● What to produce:
Whenever a line below includes the word "solutions", copy that line.
Top of Excerpted records
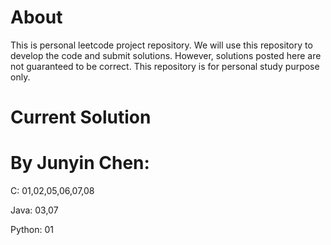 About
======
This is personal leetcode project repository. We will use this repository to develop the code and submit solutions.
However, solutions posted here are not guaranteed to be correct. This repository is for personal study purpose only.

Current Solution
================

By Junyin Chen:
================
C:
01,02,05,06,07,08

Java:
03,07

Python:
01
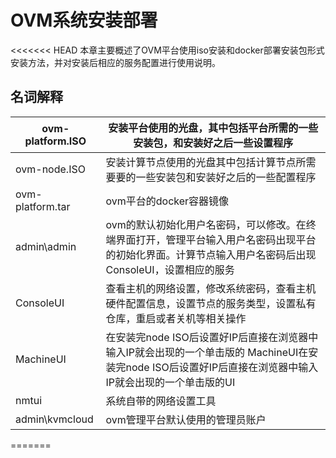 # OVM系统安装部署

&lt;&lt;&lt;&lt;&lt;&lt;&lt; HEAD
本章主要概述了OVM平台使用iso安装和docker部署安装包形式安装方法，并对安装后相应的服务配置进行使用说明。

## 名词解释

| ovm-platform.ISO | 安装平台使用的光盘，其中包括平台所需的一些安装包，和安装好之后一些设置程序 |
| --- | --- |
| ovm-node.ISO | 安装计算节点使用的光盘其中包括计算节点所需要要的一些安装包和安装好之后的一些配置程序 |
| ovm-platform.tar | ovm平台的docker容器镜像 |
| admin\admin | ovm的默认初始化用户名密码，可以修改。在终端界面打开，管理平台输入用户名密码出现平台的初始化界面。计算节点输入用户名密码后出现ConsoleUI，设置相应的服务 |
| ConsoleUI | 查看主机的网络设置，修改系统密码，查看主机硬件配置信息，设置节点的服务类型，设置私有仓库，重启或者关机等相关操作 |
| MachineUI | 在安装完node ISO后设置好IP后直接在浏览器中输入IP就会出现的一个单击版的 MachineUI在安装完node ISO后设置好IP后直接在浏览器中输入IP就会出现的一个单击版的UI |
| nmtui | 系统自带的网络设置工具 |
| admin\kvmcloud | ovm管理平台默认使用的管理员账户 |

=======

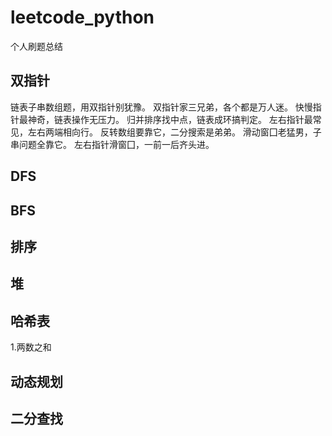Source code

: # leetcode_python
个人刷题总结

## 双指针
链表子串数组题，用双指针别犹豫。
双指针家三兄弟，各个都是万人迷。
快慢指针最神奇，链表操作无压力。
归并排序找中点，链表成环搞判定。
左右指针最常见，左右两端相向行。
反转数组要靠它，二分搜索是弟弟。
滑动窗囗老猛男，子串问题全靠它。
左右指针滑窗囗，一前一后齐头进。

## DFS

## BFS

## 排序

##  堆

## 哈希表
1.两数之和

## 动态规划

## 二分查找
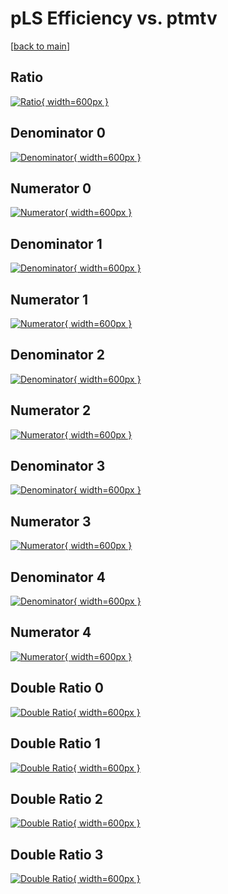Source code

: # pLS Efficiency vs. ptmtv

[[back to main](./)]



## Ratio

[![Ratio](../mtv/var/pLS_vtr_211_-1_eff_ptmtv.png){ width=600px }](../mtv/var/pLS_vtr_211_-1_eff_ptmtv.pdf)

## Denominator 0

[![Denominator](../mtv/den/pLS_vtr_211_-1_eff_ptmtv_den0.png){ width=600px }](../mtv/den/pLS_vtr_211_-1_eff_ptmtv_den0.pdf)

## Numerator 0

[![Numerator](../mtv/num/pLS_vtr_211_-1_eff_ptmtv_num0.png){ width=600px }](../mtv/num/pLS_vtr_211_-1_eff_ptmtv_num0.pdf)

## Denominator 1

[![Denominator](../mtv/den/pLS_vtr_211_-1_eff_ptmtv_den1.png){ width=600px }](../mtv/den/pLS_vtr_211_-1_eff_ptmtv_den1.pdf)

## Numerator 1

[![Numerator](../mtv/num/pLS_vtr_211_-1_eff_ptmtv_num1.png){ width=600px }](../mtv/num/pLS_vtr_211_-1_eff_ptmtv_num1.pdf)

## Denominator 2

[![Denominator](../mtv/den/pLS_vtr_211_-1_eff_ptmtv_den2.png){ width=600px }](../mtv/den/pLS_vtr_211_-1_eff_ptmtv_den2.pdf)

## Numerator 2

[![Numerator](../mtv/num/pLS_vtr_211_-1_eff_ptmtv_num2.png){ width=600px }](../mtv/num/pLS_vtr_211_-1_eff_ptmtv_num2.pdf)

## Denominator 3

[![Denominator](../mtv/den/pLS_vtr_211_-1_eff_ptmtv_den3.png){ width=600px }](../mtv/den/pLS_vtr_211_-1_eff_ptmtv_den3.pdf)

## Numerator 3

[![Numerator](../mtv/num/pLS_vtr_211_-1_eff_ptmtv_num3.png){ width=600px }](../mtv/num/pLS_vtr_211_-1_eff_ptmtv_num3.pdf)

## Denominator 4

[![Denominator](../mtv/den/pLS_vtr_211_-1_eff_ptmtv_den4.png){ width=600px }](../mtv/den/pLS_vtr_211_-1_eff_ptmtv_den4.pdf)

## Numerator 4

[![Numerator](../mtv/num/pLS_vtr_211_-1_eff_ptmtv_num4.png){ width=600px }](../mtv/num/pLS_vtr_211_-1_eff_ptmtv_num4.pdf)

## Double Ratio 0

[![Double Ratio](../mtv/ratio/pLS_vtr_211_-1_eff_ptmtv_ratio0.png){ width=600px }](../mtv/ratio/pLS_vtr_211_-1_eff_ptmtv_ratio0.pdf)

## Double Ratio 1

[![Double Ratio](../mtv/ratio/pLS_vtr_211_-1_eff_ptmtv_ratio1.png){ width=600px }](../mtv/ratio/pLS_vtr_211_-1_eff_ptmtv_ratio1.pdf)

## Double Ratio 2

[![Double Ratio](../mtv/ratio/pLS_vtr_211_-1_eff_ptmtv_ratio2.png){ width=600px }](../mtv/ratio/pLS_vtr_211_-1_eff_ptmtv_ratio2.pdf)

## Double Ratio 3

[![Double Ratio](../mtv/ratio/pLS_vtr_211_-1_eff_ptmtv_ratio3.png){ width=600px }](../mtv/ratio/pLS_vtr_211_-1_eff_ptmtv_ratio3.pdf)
Bottom of Excerpted records
● The answer:
This is personal leetcode project repository. We will use this repository to develop the code and submit solutions.
However, solutions posted here are not guaranteed to be correct. This repository is for personal study purpose only.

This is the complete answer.